**Exercise aim**
All records should be reproduced verbatim.

**Data supplied**
_ _ _ _
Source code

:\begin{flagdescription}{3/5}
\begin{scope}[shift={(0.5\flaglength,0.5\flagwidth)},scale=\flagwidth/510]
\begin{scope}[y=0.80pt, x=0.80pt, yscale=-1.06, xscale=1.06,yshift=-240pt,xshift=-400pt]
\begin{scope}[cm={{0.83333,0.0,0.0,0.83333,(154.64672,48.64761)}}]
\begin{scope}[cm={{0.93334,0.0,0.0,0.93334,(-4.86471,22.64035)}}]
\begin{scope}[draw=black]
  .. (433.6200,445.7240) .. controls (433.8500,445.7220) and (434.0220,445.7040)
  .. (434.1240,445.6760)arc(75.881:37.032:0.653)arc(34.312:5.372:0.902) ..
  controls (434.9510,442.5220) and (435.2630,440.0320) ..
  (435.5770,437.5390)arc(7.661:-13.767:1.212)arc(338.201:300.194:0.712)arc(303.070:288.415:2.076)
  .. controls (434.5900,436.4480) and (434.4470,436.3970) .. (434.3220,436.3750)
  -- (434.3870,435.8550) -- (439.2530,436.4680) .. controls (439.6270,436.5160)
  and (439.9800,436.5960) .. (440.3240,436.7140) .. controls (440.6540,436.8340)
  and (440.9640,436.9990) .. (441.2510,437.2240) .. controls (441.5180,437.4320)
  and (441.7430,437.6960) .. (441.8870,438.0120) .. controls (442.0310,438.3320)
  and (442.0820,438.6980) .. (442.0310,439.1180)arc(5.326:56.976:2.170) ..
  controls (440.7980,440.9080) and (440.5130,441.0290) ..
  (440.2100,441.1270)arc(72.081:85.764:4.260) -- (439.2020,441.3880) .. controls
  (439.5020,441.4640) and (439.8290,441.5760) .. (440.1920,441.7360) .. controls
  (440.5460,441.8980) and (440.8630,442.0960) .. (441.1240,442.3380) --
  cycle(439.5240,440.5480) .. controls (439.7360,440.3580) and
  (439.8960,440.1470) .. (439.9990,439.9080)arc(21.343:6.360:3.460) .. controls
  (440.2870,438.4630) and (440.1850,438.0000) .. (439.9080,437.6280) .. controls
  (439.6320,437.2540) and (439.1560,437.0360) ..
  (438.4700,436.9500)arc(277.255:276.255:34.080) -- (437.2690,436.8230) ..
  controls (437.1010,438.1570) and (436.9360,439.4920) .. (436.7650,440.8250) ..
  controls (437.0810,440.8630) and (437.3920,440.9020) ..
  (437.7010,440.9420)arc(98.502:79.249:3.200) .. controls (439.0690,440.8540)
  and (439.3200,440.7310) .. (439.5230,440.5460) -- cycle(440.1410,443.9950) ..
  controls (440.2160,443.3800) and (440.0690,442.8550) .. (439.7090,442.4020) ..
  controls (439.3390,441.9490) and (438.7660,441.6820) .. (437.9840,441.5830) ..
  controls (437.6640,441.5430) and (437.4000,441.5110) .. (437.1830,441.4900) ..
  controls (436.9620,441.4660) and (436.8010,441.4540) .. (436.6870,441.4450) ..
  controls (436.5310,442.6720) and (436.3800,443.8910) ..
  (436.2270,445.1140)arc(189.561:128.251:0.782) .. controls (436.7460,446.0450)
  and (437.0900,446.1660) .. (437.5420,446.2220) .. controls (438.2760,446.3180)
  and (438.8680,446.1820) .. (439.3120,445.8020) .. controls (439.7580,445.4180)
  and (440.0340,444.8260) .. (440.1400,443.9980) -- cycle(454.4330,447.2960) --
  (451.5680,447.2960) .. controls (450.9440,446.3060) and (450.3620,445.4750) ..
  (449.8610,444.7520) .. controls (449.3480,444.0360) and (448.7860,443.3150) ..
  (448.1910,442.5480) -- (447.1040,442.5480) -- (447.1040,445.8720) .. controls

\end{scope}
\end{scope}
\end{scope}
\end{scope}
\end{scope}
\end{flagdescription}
_ _ _ _
**Your response**
Source code

:\begin{flagdescription}{3/5}
\begin{scope}[shift={(0.5\flaglength,0.5\flagwidth)},scale=\flagwidth/510]
\begin{scope}[y=0.80pt, x=0.80pt, yscale=-1.06, xscale=1.06,yshift=-240pt,xshift=-400pt]
\begin{scope}[cm={{0.83333,0.0,0.0,0.83333,(154.64672,48.64761)}}]
\begin{scope}[cm={{0.93334,0.0,0.0,0.93334,(-4.86471,22.64035)}}]
\begin{scope}[draw=black]
  .. (433.6200,445.7240) .. controls (433.8500,445.7220) and (434.0220,445.7040)
  .. (434.1240,445.6760)arc(75.881:37.032:0.653)arc(34.312:5.372:0.902) ..
  controls (434.9510,442.5220) and (435.2630,440.0320) ..
  (435.5770,437.5390)arc(7.661:-13.767:1.212)arc(338.201:300.194:0.712)arc(303.070:288.415:2.076)
  .. controls (434.5900,436.4480) and (434.4470,436.3970) .. (434.3220,436.3750)
  -- (434.3870,435.8550) -- (439.2530,436.4680) .. controls (439.6270,436.5160)
  and (439.9800,436.5960) .. (440.3240,436.7140) .. controls (440.6540,436.8340)
  and (440.9640,436.9990) .. (441.2510,437.2240) .. controls (441.5180,437.4320)
  and (441.7430,437.6960) .. (441.8870,438.0120) .. controls (442.0310,438.3320)
  and (442.0820,438.6980) .. (442.0310,439.1180)arc(5.326:56.976:2.170) ..
  controls (440.7980,440.9080) and (440.5130,441.0290) ..
  (440.2100,441.1270)arc(72.081:85.764:4.260) -- (439.2020,441.3880) .. controls
  (439.5020,441.4640) and (439.8290,441.5760) .. (440.1920,441.7360) .. controls
  (440.5460,441.8980) and (440.8630,442.0960) .. (441.1240,442.3380) --
  cycle(439.5240,440.5480) .. controls (439.7360,440.3580) and
  (439.8960,440.1470) .. (439.9990,439.9080)arc(21.343:6.360:3.460) .. controls
  (440.2870,438.4630) and (440.1850,438.0000) .. (439.9080,437.6280) .. controls
  (439.6320,437.2540) and (439.1560,437.0360) ..
  (438.4700,436.9500)arc(277.255:276.255:34.080) -- (437.2690,436.8230) ..
  controls (437.1010,438.1570) and (436.9360,439.4920) .. (436.7650,440.8250) ..
  controls (437.0810,440.8630) and (437.3920,440.9020) ..
  (437.7010,440.9420)arc(98.502:79.249:3.200) .. controls (439.0690,440.8540)
  and (439.3200,440.7310) .. (439.5230,440.5460) -- cycle(440.1410,443.9950) ..
  controls (440.2160,443.3800) and (440.0690,442.8550) .. (439.7090,442.4020) ..
  controls (439.3390,441.9490) and (438.7660,441.6820) .. (437.9840,441.5830) ..
  controls (437.6640,441.5430) and (437.4000,441.5110) .. (437.1830,441.4900) ..
  controls (436.9620,441.4660) and (436.8010,441.4540) .. (436.6870,441.4450) ..
  controls (436.5310,442.6720) and (436.3800,443.8910) ..
  (436.2270,445.1140)arc(189.561:128.251:0.782) .. controls (436.7460,446.0450)
  and (437.0900,446.1660) .. (437.5420,446.2220) .. controls (438.2760,446.3180)
  and (438.8680,446.1820) .. (439.3120,445.8020) .. controls (439.7580,445.4180)
  and (440.0340,444.8260) .. (440.1400,443.9980) -- cycle(454.4330,447.2960) --
  (451.5680,447.2960) .. controls (450.9440,446.3060) and (450.3620,445.4750) ..
  (449.8610,444.7520) .. controls (449.3480,444.0360) and (448.7860,443.3150) ..
  (448.1910,442.5480) -- (447.1040,442.5480) -- (447.1040,445.8720) .. controls

\end{scope}
\end{scope}
\end{scope}
\end{scope}
\end{scope}
\end{flagdescription}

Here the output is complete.